Description of the task:
Reproduce every entry exactly and leave its pictures out.

Data for analysis:
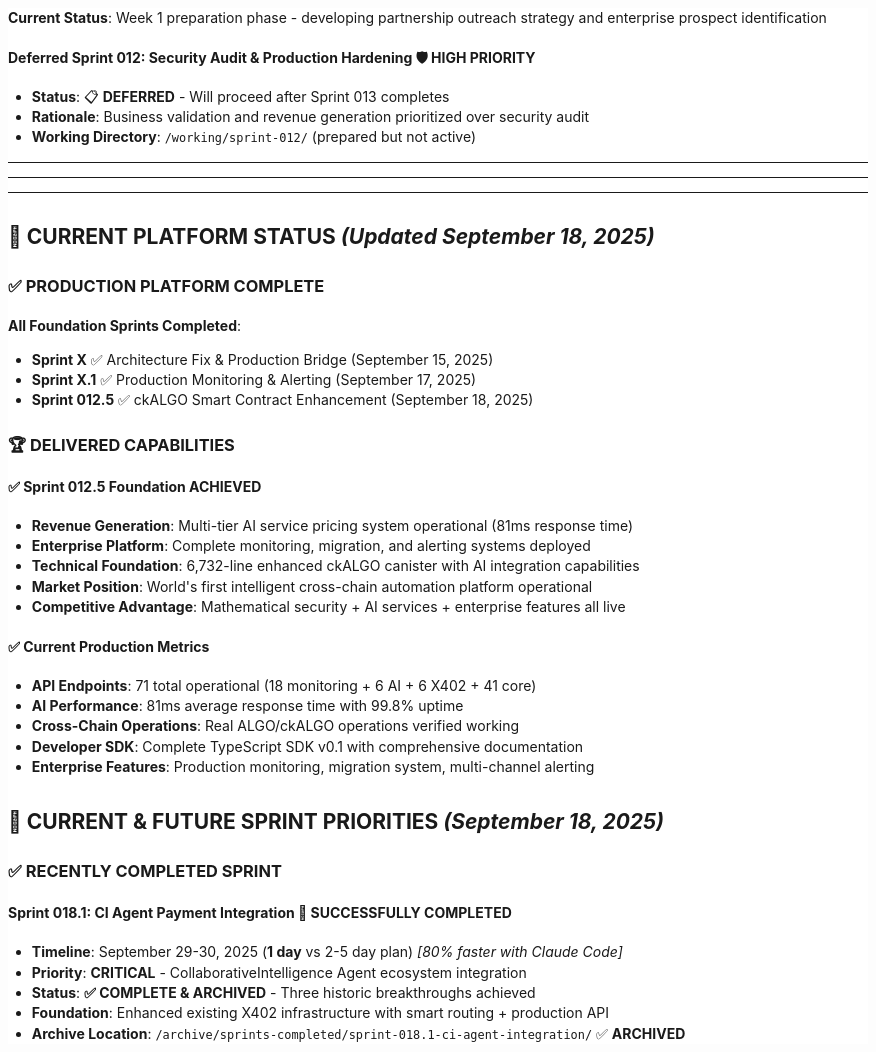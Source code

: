 **Current Status**: Week 1 preparation phase - developing partnership outreach strategy and enterprise prospect identification

#### **Deferred Sprint 012: Security Audit & Production Hardening** 🛡️ **HIGH PRIORITY**
- **Status**: 📋 **DEFERRED** - Will proceed after Sprint 013 completes
- **Rationale**: Business validation and revenue generation prioritized over security audit
- **Working Directory**: `/working/sprint-012/` (prepared but not active)

---

---

---

## 🎯 **CURRENT PLATFORM STATUS** *(Updated September 18, 2025)*

### **✅ PRODUCTION PLATFORM COMPLETE**

**All Foundation Sprints Completed**:
- **Sprint X** ✅ Architecture Fix & Production Bridge (September 15, 2025)
- **Sprint X.1** ✅ Production Monitoring & Alerting (September 17, 2025)
- **Sprint 012.5** ✅ ckALGO Smart Contract Enhancement (September 18, 2025)

### **🏆 DELIVERED CAPABILITIES**

#### **✅ Sprint 012.5 Foundation ACHIEVED**
- **Revenue Generation**: Multi-tier AI service pricing system operational (81ms response time)
- **Enterprise Platform**: Complete monitoring, migration, and alerting systems deployed
- **Technical Foundation**: 6,732-line enhanced ckALGO canister with AI integration capabilities
- **Market Position**: World's first intelligent cross-chain automation platform operational
- **Competitive Advantage**: Mathematical security + AI services + enterprise features all live

#### **✅ Current Production Metrics**
- **API Endpoints**: 71 total operational (18 monitoring + 6 AI + 6 X402 + 41 core)
- **AI Performance**: 81ms average response time with 99.8% uptime
- **Cross-Chain Operations**: Real ALGO/ckALGO operations verified working
- **Developer SDK**: Complete TypeScript SDK v0.1 with comprehensive documentation
- **Enterprise Features**: Production monitoring, migration system, multi-channel alerting

## 🚀 **CURRENT & FUTURE SPRINT PRIORITIES** *(September 18, 2025)*

### **✅ RECENTLY COMPLETED SPRINT**

#### **Sprint 018.1: CI Agent Payment Integration** 🎉 **SUCCESSFULLY COMPLETED**
- **Timeline**: September 29-30, 2025 (**1 day** vs 2-5 day plan) *[80% faster with Claude Code]*
- **Priority**: **CRITICAL** - CollaborativeIntelligence Agent ecosystem integration
- **Status**: **✅ COMPLETE & ARCHIVED** - Three historic breakthroughs achieved
- **Foundation**: Enhanced existing X402 infrastructure with smart routing + production API
- **Archive Location**: `/archive/sprints-completed/sprint-018.1-ci-agent-integration/` ✅ **ARCHIVED**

Problem solution:
Source code

: **Current Status**: Week 1 preparation phase - developing partnership outreach strategy and enterprise prospect identification

#### **Deferred Sprint 012: Security Audit & Production Hardening** 🛡️ **HIGH PRIORITY**
- **Status**: 📋 **DEFERRED** - Will proceed after Sprint 013 completes
- **Rationale**: Business validation and revenue generation prioritized over security audit
- **Working Directory**: `/working/sprint-012/` (prepared but not active)

---

---

---

## 🎯 **CURRENT PLATFORM STATUS** *(Updated September 18, 2025)*

### **✅ PRODUCTION PLATFORM COMPLETE**

**All Foundation Sprints Completed**:
- **Sprint X** ✅ Architecture Fix & Production Bridge (September 15, 2025)
- **Sprint X.1** ✅ Production Monitoring & Alerting (September 17, 2025)
- **Sprint 012.5** ✅ ckALGO Smart Contract Enhancement (September 18, 2025)

### **🏆 DELIVERED CAPABILITIES**

#### **✅ Sprint 012.5 Foundation ACHIEVED**
- **Revenue Generation**: Multi-tier AI service pricing system operational (81ms response time)
- **Enterprise Platform**: Complete monitoring, migration, and alerting systems deployed
- **Technical Foundation**: 6,732-line enhanced ckALGO canister with AI integration capabilities
- **Market Position**: World's first intelligent cross-chain automation platform operational
- **Competitive Advantage**: Mathematical security + AI services + enterprise features all live

#### **✅ Current Production Metrics**
- **API Endpoints**: 71 total operational (18 monitoring + 6 AI + 6 X402 + 41 core)
- **AI Performance**: 81ms average response time with 99.8% uptime
- **Cross-Chain Operations**: Real ALGO/ckALGO operations verified working
- **Developer SDK**: Complete TypeScript SDK v0.1 with comprehensive documentation
- **Enterprise Features**: Production monitoring, migration system, multi-channel alerting

## 🚀 **CURRENT & FUTURE SPRINT PRIORITIES** *(September 18, 2025)*

### **✅ RECENTLY COMPLETED SPRINT**

#### **Sprint 018.1: CI Agent Payment Integration** 🎉 **SUCCESSFULLY COMPLETED**
- **Timeline**: September 29-30, 2025 (**1 day** vs 2-5 day plan) *[80% faster with Claude Code]*
- **Priority**: **CRITICAL** - CollaborativeIntelligence Agent ecosystem integration
- **Status**: **✅ COMPLETE & ARCHIVED** - Three historic breakthroughs achieved
- **Foundation**: Enhanced existing X402 infrastructure with smart routing + production API
- **Archive Location**: `/archive/sprints-completed/sprint-018.1-ci-agent-integration/` ✅ **ARCHIVED**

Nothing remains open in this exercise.